DİLİM SÖYLEMESE DE İÇİM AH EDİYOR
1,5 sayfalık mektubunun bundan sonraki bölümünde okuduğu kitaplardan, aramızda konuştuğumuz bazı özel konulardan bahsetmiş Ayşenur. Sonra da dostlarına bol bol selam göndermiş. Tek tek isimlerini sayıyor, mutlu olduğunda genelde böyle yapıyor. Bazılarının vefasızlığına üzüldüğünü yazmış. Haklı. Yerden göğe kadar. Bu dünyada özgür olanın özgür olmayana, mutlu olanın mutsuz olana borcu var. O merhamet değil, acıma değil, dostluk ve vefa bekliyor:
“… hala oralarda bile korkan insanlar var. … selamı çok görenler var. Bu neymiş arkadaş? Korku ne güçlü hismiş. Machiavelli de korkunun en baskın his olduğunu, toplumların bununla kolayca yönetilebileceğini savunuyordu. Doğruymuş. İçindeki merhameti, korkusunu bastıran insanlara ne mutlu! … ama biliyor musun dilim söylemese de içim ah ediyor bir noktada. Vefasızlık edenlerin başına elbet dengeleyici bir dert gelecektir diye düşünüyorum. İşte o gün anlaşılacak çekilen acılar. Burada bu kadar uzun süre kalmak bir insana verilebilecek en büyük acılardan biri. Süresi ve cezaevi şartlarının çetinliği. Bazen bir renkli kağıda yazılan seni özledim cümlesi yetiyor, her şeyi birkaç saatliğine de olsa unutuyorsun… Çekecek çilem varmış…”
Ayşenur Parıldak mesleğine yeni başlamış bir gazeteci, gencecik bir hukuk öğrencisiydi. Temmuz 2016’da son sınıf bütünleme sınavına girmek üzere gittiği Ankara Üniversitesi Hukuk Fakültesinde gözaltına alındı. KHK ile kapatılan Zaman Gazetesinde çalışması, sosyal medya hesabından hükümeti eleştirmesi, Fuat Avni denen twitter belasının onu takip etmesi, kendi adına kayıtlı olmayan ve içeriği bulunmayan Bylock gibi akıl almaz nedenlerle 4 yıldır Ankara Sincan Cezaevinde kalıyor.
İlk aylarda hücrede tutuldu.
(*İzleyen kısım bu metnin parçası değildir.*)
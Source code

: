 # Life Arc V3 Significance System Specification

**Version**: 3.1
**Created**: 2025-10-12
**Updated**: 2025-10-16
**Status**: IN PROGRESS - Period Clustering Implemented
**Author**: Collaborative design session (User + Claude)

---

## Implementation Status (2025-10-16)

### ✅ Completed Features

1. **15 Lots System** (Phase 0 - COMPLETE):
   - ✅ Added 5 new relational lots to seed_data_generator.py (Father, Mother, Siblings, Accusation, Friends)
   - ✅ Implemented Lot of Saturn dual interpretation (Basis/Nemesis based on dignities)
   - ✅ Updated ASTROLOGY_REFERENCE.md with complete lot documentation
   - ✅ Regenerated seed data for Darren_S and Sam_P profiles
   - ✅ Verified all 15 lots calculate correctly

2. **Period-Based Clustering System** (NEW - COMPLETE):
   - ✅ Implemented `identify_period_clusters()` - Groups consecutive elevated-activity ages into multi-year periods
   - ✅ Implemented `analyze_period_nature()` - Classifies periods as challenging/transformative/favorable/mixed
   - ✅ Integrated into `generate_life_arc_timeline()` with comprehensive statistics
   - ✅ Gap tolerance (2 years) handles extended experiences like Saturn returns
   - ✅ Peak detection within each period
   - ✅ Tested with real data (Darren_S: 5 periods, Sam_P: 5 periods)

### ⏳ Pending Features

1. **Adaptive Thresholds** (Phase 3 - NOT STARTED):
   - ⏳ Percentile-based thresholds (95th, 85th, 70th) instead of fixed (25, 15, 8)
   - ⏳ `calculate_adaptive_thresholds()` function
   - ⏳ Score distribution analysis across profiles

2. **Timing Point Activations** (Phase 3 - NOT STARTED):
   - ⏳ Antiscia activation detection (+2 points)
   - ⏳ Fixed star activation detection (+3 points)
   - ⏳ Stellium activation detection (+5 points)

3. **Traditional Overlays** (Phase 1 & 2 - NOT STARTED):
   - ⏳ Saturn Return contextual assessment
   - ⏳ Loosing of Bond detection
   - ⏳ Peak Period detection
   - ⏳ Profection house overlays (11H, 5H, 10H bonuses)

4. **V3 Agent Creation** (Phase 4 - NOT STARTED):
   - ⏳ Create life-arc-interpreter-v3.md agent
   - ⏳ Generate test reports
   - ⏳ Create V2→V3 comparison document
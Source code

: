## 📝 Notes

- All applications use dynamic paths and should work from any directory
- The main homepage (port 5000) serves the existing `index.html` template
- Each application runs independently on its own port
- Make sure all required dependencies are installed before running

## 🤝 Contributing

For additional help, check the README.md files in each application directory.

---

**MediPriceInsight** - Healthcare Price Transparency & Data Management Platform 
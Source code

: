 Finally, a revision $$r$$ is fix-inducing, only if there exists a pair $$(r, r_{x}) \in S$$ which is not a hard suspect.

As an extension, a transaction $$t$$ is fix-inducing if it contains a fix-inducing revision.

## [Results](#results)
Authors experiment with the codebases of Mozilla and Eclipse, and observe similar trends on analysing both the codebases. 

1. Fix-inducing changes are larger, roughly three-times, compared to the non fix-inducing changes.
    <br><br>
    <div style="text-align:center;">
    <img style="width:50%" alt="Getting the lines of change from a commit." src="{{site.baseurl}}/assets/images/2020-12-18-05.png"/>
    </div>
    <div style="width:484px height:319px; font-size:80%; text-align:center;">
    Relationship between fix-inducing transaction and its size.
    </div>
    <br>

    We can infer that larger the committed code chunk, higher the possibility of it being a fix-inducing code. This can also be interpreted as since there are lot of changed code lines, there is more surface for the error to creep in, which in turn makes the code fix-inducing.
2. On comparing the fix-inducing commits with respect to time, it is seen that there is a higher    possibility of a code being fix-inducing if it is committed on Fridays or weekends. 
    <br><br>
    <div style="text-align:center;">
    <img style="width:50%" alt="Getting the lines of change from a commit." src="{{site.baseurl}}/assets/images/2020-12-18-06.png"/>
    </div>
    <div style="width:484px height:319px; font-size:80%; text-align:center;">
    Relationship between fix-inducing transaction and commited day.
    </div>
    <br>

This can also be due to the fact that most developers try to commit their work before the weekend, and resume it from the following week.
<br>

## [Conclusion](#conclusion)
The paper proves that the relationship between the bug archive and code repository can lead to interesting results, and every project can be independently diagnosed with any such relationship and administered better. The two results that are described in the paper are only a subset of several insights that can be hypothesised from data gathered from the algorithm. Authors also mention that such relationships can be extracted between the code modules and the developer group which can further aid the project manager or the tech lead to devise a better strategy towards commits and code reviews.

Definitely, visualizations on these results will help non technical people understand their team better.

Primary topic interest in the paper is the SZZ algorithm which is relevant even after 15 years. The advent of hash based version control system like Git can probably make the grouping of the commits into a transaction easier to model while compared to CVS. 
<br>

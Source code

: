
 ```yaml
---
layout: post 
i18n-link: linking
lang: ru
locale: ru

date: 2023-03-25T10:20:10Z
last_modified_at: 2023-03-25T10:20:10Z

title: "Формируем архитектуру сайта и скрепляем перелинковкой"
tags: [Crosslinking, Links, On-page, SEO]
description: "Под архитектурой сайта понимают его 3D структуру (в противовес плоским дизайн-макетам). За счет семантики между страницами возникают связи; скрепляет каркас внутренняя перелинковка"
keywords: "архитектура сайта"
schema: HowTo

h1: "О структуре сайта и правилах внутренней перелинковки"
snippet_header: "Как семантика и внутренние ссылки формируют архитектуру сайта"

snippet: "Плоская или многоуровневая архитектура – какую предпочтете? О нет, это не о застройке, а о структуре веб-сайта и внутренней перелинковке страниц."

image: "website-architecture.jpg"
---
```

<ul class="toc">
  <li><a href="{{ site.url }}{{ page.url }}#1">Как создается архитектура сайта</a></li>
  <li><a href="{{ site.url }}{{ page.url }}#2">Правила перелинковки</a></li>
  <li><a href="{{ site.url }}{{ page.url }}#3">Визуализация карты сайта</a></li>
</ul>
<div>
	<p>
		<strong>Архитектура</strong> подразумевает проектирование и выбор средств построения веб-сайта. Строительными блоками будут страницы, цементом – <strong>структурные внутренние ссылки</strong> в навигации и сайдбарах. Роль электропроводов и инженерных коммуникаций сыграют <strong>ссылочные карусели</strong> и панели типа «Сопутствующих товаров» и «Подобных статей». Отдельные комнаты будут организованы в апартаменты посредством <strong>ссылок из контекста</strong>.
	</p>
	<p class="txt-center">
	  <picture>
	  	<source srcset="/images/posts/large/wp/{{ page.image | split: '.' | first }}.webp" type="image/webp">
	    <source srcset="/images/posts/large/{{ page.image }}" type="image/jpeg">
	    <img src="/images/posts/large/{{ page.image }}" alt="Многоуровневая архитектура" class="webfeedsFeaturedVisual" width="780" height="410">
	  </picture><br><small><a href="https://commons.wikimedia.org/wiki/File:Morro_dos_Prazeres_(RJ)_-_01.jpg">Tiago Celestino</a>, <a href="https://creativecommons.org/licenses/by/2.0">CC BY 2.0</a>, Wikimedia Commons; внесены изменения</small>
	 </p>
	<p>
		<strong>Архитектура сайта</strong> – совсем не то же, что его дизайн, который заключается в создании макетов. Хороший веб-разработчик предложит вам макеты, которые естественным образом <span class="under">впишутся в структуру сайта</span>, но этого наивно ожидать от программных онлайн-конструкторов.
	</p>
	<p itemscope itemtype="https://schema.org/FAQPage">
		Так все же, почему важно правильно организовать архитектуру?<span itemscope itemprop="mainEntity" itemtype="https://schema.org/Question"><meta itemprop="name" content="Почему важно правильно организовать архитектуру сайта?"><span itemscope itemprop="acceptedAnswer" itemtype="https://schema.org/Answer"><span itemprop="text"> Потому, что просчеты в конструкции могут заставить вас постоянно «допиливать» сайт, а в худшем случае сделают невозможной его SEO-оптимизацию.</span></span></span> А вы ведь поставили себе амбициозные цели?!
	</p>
Kimseyle görüştürülmedi. Mektup yazma hakkı dahi yoktu. Daha sonra günde 1 saat bahçeye çıkmasına izin verildi. Şimdi yarı hücre uygulamasına tabi. Akşam 17.00’den sonra yine hücreye gönderiliyor. O hücrelerde geçen bir gecesini 2 Mayıs 2017’deki duruşmada şöyle anlatmıştı:
“Akşam olunca kapılar üzerimize kilitleniyor. Geceleri kaç kere çamaşır ipini düğümleyip geri çözdüğümü biliyor musunuz?” Kimse bilmiyor Ayşenur.
Koronavirüsü nedeniyle yeni yargı paketi yine gündemde. ‘Terör’ suçlarından yargılananların bu pakete dahil edilmeyeceğine dair bir iddia var. Yani Ayşenur gibi düşünce ‘suçlu’ları, siyasi tutuklular, gazeteciler, yazarlar… İnşallah öyle olmaz. Terörist dedikleri insanlar, bir serçe deresinden kendine dünya kurup mutlu olan ‘Ayşenur’lardan ibaret.